Do raters perceive the on-line rater training system to be accessible in terms of the system’s components, set of instructions and their interface?
Do raters perceive an on-line system to be useful for rater training and monitoring?

The project team originally proposed as research instruments one questionnaire (both paper-based and on-line), a guided interview schedule and a ‘think-aloud’ protocol procedure.

There was little difficulty with the second and third methods, with seven interviews and five protocols being conducted, and with a member of the project team or a research assistant taping each interview and protocol, which were then transcribed. However, substantial changes were made to the planned questionnaire procedure. Firstly, the team decided that it was necessary to investigate staff attitudes towards both assessment and computer usage prior to the trialling of the on-line system to identify possible influences that these attitudes might have on attitudes towards the on-line system. Accordingly, an additional pre-system questionnaire was devised, comprising eight Likert scale items and four open-ended response items. Then, because of the poor level of response to the post-system questionnaire (comprising nineteen Likert scale items and eighteen open-ended response items attached to the on-line system), it was decided to administer a second post-system-use questionnaire that was sent to respondents by electronic mail and in hard copy

Data from the four different research instruments was synthesized to arrive at the following, but it must be noted that, although all interviewees had tried the system, of the 22 respondents to the final questionnaire, only nine had used ELCassess so their opinions were only relevant to research question (2).

Findings

Research question 1

The first question focused on raters’ perceptions of the accessibility of the website

Technical difficulties in gaining access to the site were experienced by many respondents of all levels of computer literacy. These were teething problems with individual computers, and once access had been gained, computer-literate respondents generally found that the information, presentation and instructions were clear and easy to follow. However it was apparent from most of the research instruments, especially the protocols, that many did have some difficulties operating the program and that all would have preferred some changes to be made.

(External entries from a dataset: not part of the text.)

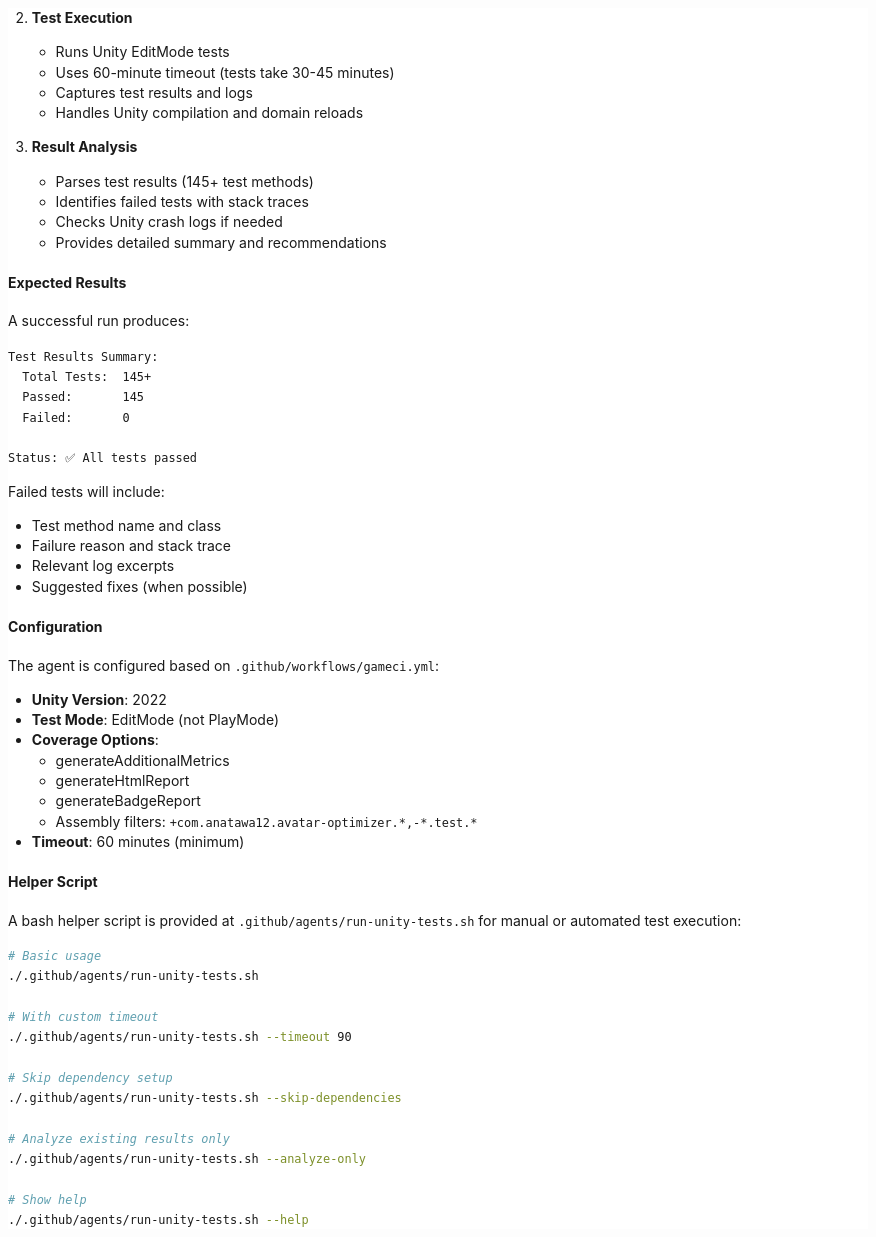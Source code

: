 2. **Test Execution**
   - Runs Unity EditMode tests
   - Uses 60-minute timeout (tests take 30-45 minutes)
   - Captures test results and logs
   - Handles Unity compilation and domain reloads

3. **Result Analysis**
   - Parses test results (145+ test methods)
   - Identifies failed tests with stack traces
   - Checks Unity crash logs if needed
   - Provides detailed summary and recommendations

#### Expected Results

A successful run produces:

```
Test Results Summary:
  Total Tests:  145+
  Passed:       145
  Failed:       0
  
Status: ✅ All tests passed
```

Failed tests will include:
- Test method name and class
- Failure reason and stack trace
- Relevant log excerpts
- Suggested fixes (when possible)

#### Configuration

The agent is configured based on `.github/workflows/gameci.yml`:

- **Unity Version**: 2022
- **Test Mode**: EditMode (not PlayMode)
- **Coverage Options**: 
  - generateAdditionalMetrics
  - generateHtmlReport
  - generateBadgeReport
  - Assembly filters: `+com.anatawa12.avatar-optimizer.*,-*.test.*`
- **Timeout**: 60 minutes (minimum)

#### Helper Script

A bash helper script is provided at `.github/agents/run-unity-tests.sh` for manual or automated test execution:

```bash
# Basic usage
./.github/agents/run-unity-tests.sh

# With custom timeout
./.github/agents/run-unity-tests.sh --timeout 90

# Skip dependency setup
./.github/agents/run-unity-tests.sh --skip-dependencies

# Analyze existing results only
./.github/agents/run-unity-tests.sh --analyze-only

# Show help
./.github/agents/run-unity-tests.sh --help
```
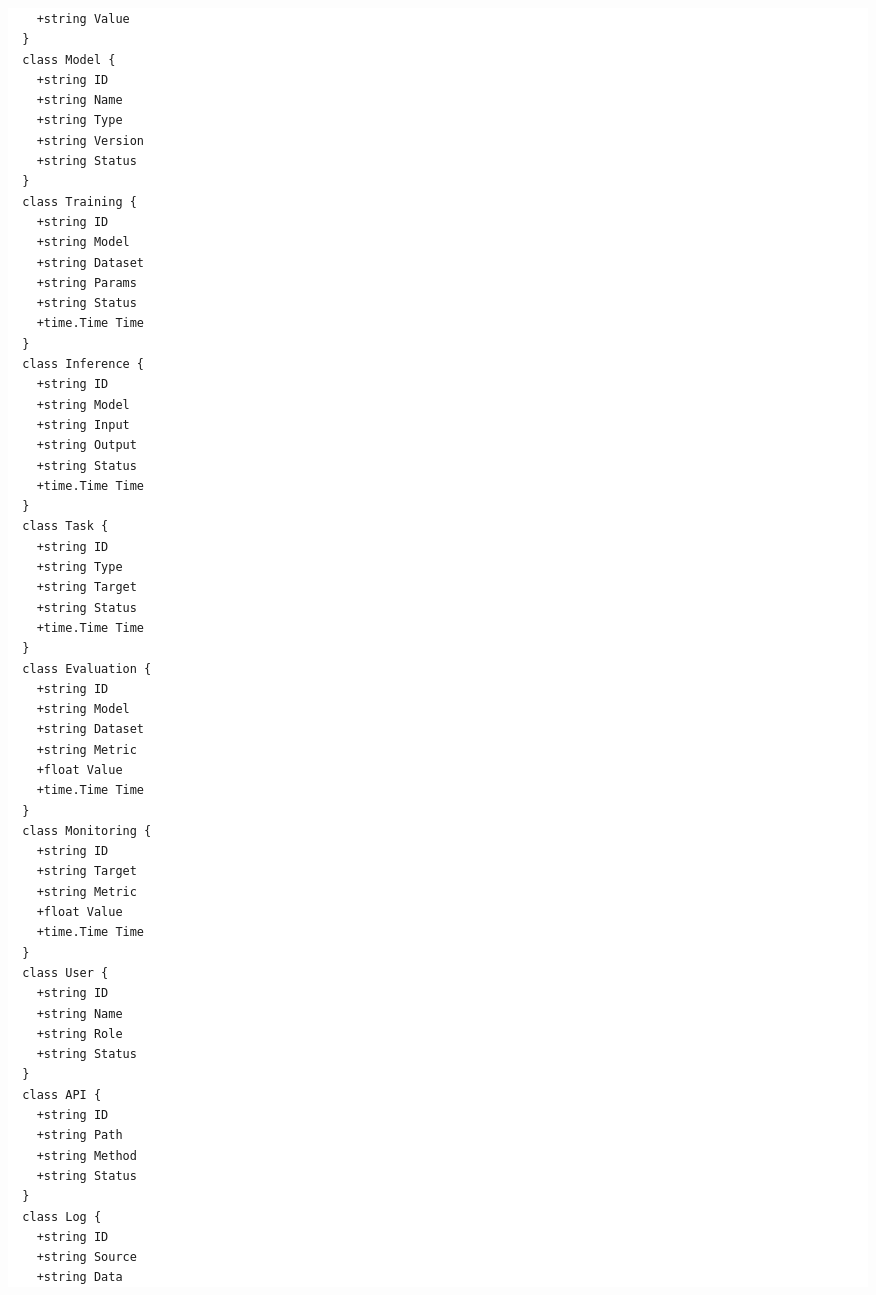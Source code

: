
 ```mermaid
    +string Value
  }
  class Model {
    +string ID
    +string Name
    +string Type
    +string Version
    +string Status
  }
  class Training {
    +string ID
    +string Model
    +string Dataset
    +string Params
    +string Status
    +time.Time Time
  }
  class Inference {
    +string ID
    +string Model
    +string Input
    +string Output
    +string Status
    +time.Time Time
  }
  class Task {
    +string ID
    +string Type
    +string Target
    +string Status
    +time.Time Time
  }
  class Evaluation {
    +string ID
    +string Model
    +string Dataset
    +string Metric
    +float Value
    +time.Time Time
  }
  class Monitoring {
    +string ID
    +string Target
    +string Metric
    +float Value
    +time.Time Time
  }
  class User {
    +string ID
    +string Name
    +string Role
    +string Status
  }
  class API {
    +string ID
    +string Path
    +string Method
    +string Status
  }
  class Log {
    +string ID
    +string Source
    +string Data
```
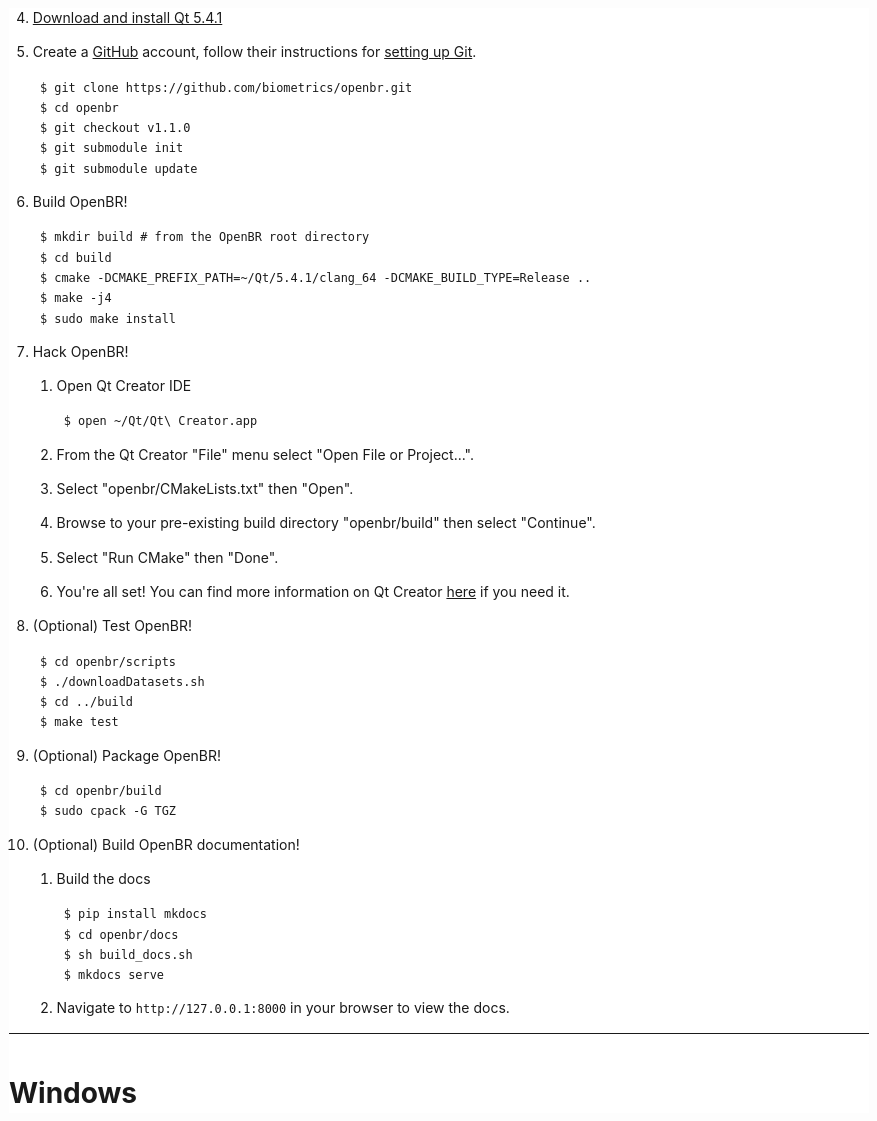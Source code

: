 4. [Download and install Qt 5.4.1](http://download.qt.io/official_releases/qt/5.4/5.4.1/qt-opensource-mac-x64-clang-5.4.1.dmg)

5. Create a [GitHub](https://github.com/) account, follow their instructions for [setting up Git](https://help.github.com/articles/set-up-git).

        $ git clone https://github.com/biometrics/openbr.git
        $ cd openbr
        $ git checkout v1.1.0
        $ git submodule init
        $ git submodule update

6. Build OpenBR!

        $ mkdir build # from the OpenBR root directory
        $ cd build
        $ cmake -DCMAKE_PREFIX_PATH=~/Qt/5.4.1/clang_64 -DCMAKE_BUILD_TYPE=Release ..
        $ make -j4
        $ sudo make install

7. Hack OpenBR!
    1. Open Qt Creator IDE

            $ open ~/Qt/Qt\ Creator.app

    2. From the Qt Creator "File" menu select "Open File or Project...".
    3. Select "openbr/CMakeLists.txt" then "Open".
    4. Browse to your pre-existing build directory "openbr/build" then select "Continue".
    5. Select "Run CMake" then "Done".
    6. You're all set! You can find more information on Qt Creator [here](http://qt-project.org/doc/qtcreator) if you need it.

8. (Optional) Test OpenBR!

        $ cd openbr/scripts
        $ ./downloadDatasets.sh
        $ cd ../build
        $ make test


9. (Optional) Package OpenBR!

        $ cd openbr/build
        $ sudo cpack -G TGZ


10. (Optional) Build OpenBR documentation!
    1. Build the docs

            $ pip install mkdocs
            $ cd openbr/docs
            $ sh build_docs.sh
            $ mkdocs serve

    2. Navigate to `http://127.0.0.1:8000` in your browser to view the docs.

---

# Windows
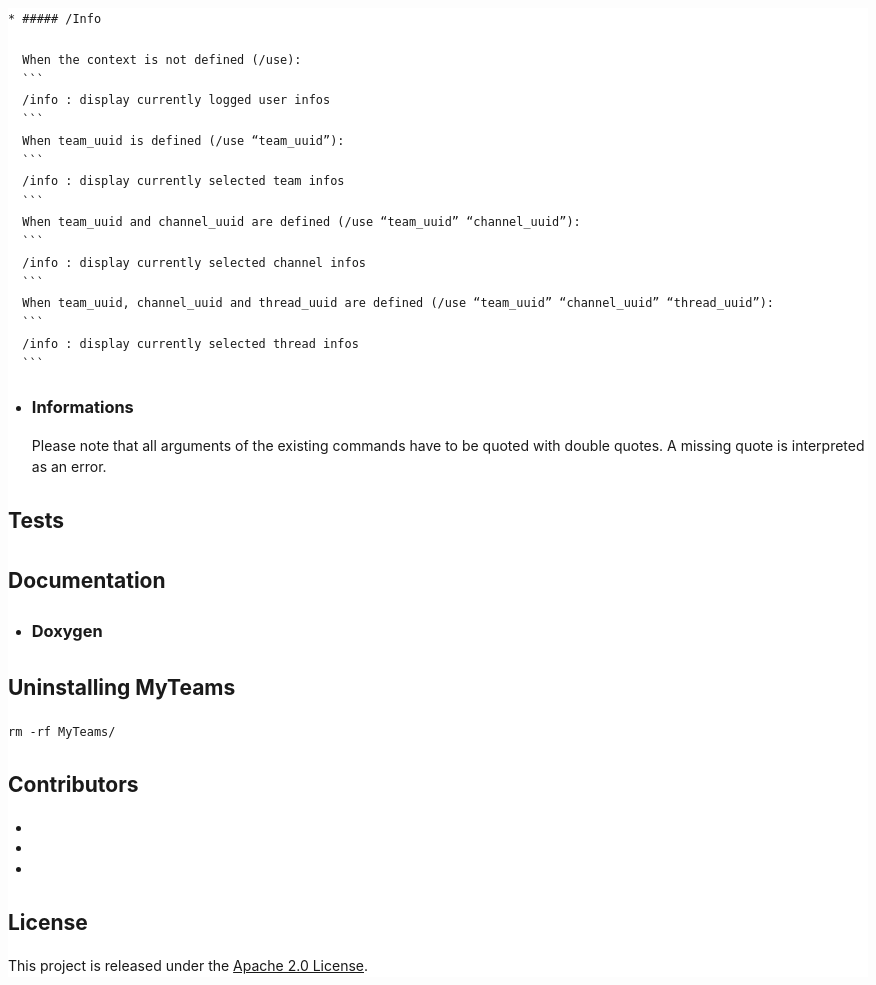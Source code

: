     * ##### /Info

      When the context is not defined (/use):
      ```
      /info : display currently logged user infos
      ```
      When team_uuid is defined (/use “team_uuid”):
      ```
      /info : display currently selected team infos
      ```
      When team_uuid and channel_uuid are defined (/use “team_uuid” “channel_uuid”):
      ```
      /info : display currently selected channel infos
      ```
      When team_uuid, channel_uuid and thread_uuid are defined (/use “team_uuid” “channel_uuid” “thread_uuid”):
      ```
      /info : display currently selected thread infos
      ```

  * ### Informations

    Please note that all arguments of the existing commands have to be quoted with double quotes. A missing quote is interpreted as an error.

## Tests

## Documentation

  * ### Doxygen

## Uninstalling MyTeams

  ```
  rm -rf MyTeams/
  ```

## Contributors

*
*
*

## License

  This project is released under the [Apache 2.0 License](LICENSE.txt).

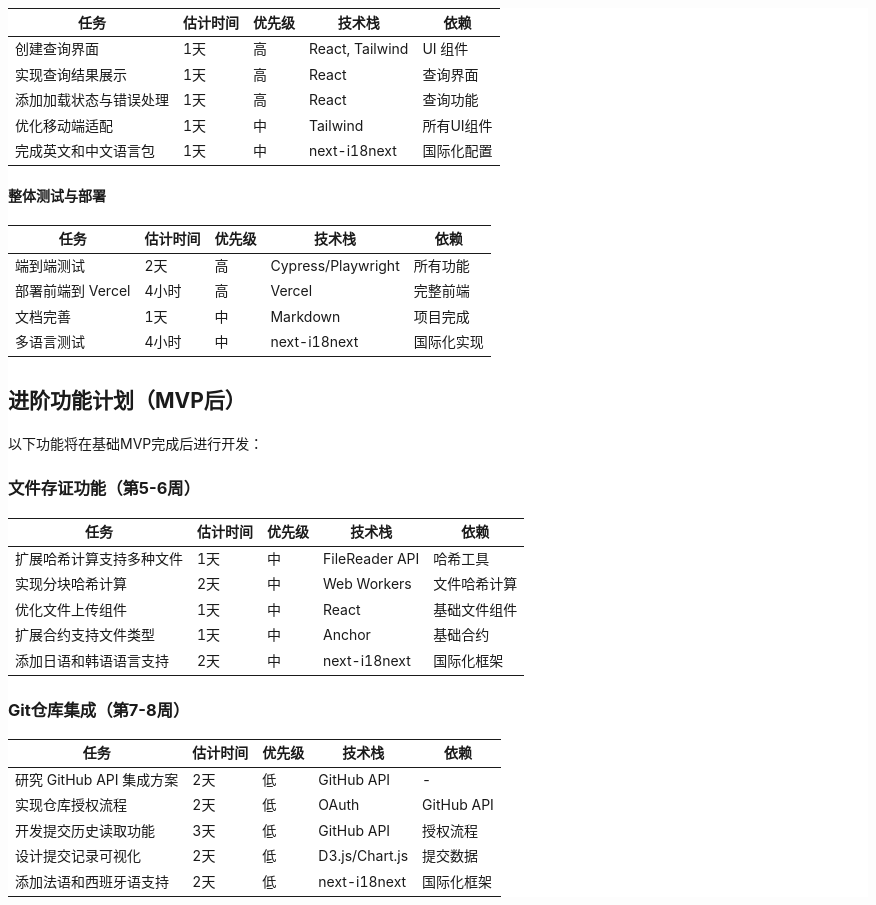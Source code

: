 | 任务 | 估计时间 | 优先级 | 技术栈 | 依赖 |
|------|---------|-------|--------|------|
| 创建查询界面 | 1天 | 高 | React, Tailwind | UI 组件 |
| 实现查询结果展示 | 1天 | 高 | React | 查询界面 |
| 添加加载状态与错误处理 | 1天 | 高 | React | 查询功能 |
| 优化移动端适配 | 1天 | 中 | Tailwind | 所有UI组件 |
| 完成英文和中文语言包 | 1天 | 中 | next-i18next | 国际化配置 |

#### 整体测试与部署

| 任务 | 估计时间 | 优先级 | 技术栈 | 依赖 |
|------|---------|-------|--------|------|
| 端到端测试 | 2天 | 高 | Cypress/Playwright | 所有功能 |
| 部署前端到 Vercel | 4小时 | 高 | Vercel | 完整前端 |
| 文档完善 | 1天 | 中 | Markdown | 项目完成 |
| 多语言测试 | 4小时 | 中 | next-i18next | 国际化实现 |

## 进阶功能计划（MVP后）

以下功能将在基础MVP完成后进行开发：

### 文件存证功能（第5-6周）

| 任务 | 估计时间 | 优先级 | 技术栈 | 依赖 |
|------|---------|-------|--------|------|
| 扩展哈希计算支持多种文件 | 1天 | 中 | FileReader API | 哈希工具 |
| 实现分块哈希计算 | 2天 | 中 | Web Workers | 文件哈希计算 |
| 优化文件上传组件 | 1天 | 中 | React | 基础文件组件 |
| 扩展合约支持文件类型 | 1天 | 中 | Anchor | 基础合约 |
| 添加日语和韩语语言支持 | 2天 | 中 | next-i18next | 国际化框架 |

### Git仓库集成（第7-8周）

| 任务 | 估计时间 | 优先级 | 技术栈 | 依赖 |
|------|---------|-------|--------|------|
| 研究 GitHub API 集成方案 | 2天 | 低 | GitHub API | - |
| 实现仓库授权流程 | 2天 | 低 | OAuth | GitHub API |
| 开发提交历史读取功能 | 3天 | 低 | GitHub API | 授权流程 |
| 设计提交记录可视化 | 2天 | 低 | D3.js/Chart.js | 提交数据 |
| 添加法语和西班牙语支持 | 2天 | 低 | next-i18next | 国际化框架 |
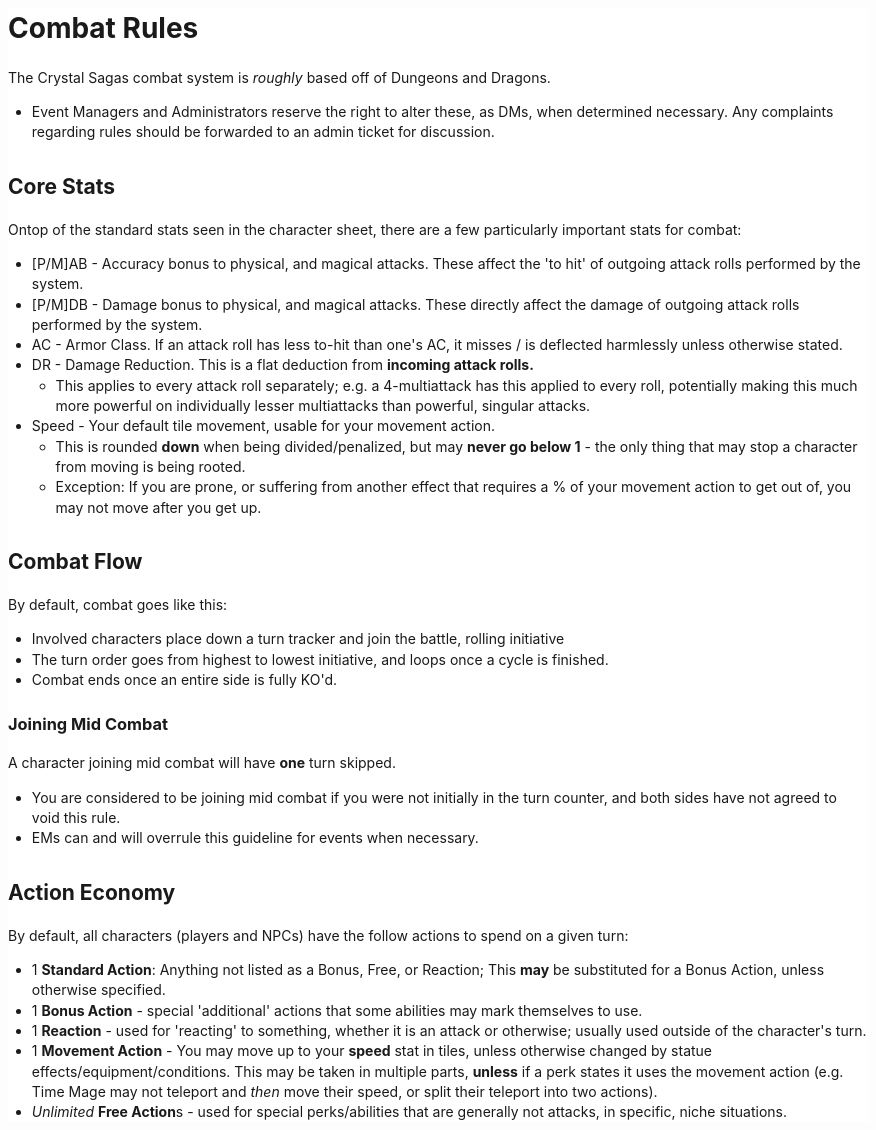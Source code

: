 # Combat Rules

The Crystal Sagas combat system is *roughly* based off of Dungeons and Dragons.

- Event Managers and Administrators reserve the right to alter these, as DMs, when determined necessary. Any complaints regarding rules should be forwarded to an admin ticket for discussion.

## Core Stats

Ontop of the standard stats seen in the character sheet, there are a few particularly important stats for combat:

- [P/M]AB - Accuracy bonus to physical, and magical attacks. These affect the 'to hit' of outgoing attack rolls performed by the system.
- [P/M]DB - Damage bonus to physical, and magical attacks. These directly affect the damage of outgoing attack rolls performed by the system.
- AC - Armor Class. If an attack roll has less to-hit than one's AC, it misses / is deflected harmlessly unless otherwise stated.
- DR - Damage Reduction. This is a flat deduction from **incoming attack rolls.**
    - This applies to every attack roll separately; e.g. a 4-multiattack has this applied to every roll, potentially making this much more powerful on individually lesser multiattacks than powerful, singular attacks.
- Speed - Your default tile movement, usable for your movement action.
    - This is rounded **down** when being divided/penalized, but may **never go below 1** - the only thing that may stop a character from moving is being rooted.
    - Exception: If you are prone, or suffering from another effect that requires a % of your movement action to get out of, you may not move after you get up.

## Combat Flow

By default, combat goes like this:

- Involved characters place down a turn tracker and join the battle, rolling initiative
- The turn order goes from highest to lowest initiative, and loops once a cycle is finished.
- Combat ends once an entire side is fully KO'd.

### Joining Mid Combat

A character joining mid combat will have **one** turn skipped.

- You are considered to be joining mid combat if you were not initially in the turn counter, and both sides have not agreed to void this rule.
- EMs can and will overrule this guideline for events when necessary.

## Action Economy

By default, all characters (players and NPCs) have the follow actions to spend on a given turn:

- 1 **Standard Action**: Anything not listed as a Bonus, Free, or Reaction; This **may** be substituted for a Bonus Action, unless otherwise specified.
- 1 **Bonus Action** - special 'additional' actions that some abilities may mark themselves to use.
- 1 **Reaction** - used for 'reacting' to something, whether it is an attack or otherwise; usually used outside of the character's turn.
- 1 **Movement Action** - You may move up to your **speed** stat in tiles, unless otherwise changed by statue effects/equipment/conditions. This may be taken in multiple parts, **unless** if a perk states it uses the movement action (e.g. Time Mage may not teleport and *then* move their speed, or split their teleport into two actions).
- *Unlimited* **Free Action**s - used for special perks/abilities that are generally not attacks, in specific, niche situations.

Technical difficulties experienced while using the site included accessing pages from the menu bar, lack of sufficient signs and the lack of a cursor for typing in comments in the discussion section. Some less experienced users had trouble remembering the password and had problems understanding the language and following the instructions, while two people thought more instructions should be given throughout the site. However other responses, both positive and negative, seemed to be based on the ‘human’ factor (Rajani & Rosenberg, 1999) as well as the level of literacy. The various print forms used, for example a larger font to highlight important information, met with overall approval but most respondents disliked the use of colour in general and singled out the colour blue as being particularly distracting and causing strain on the eyes.

The ‘human factor’ also seems to be a component of attitudes to the size of the site. Three raters identified the overall site as being too large. However, this probably reflected judgements about the familiarization section rather than the overall text, with a number of negative comments ranging from "too many pages to read through to get to the page I want", to suggestions about re-designing this section and presenting it in diagrammatic or flow-chart form.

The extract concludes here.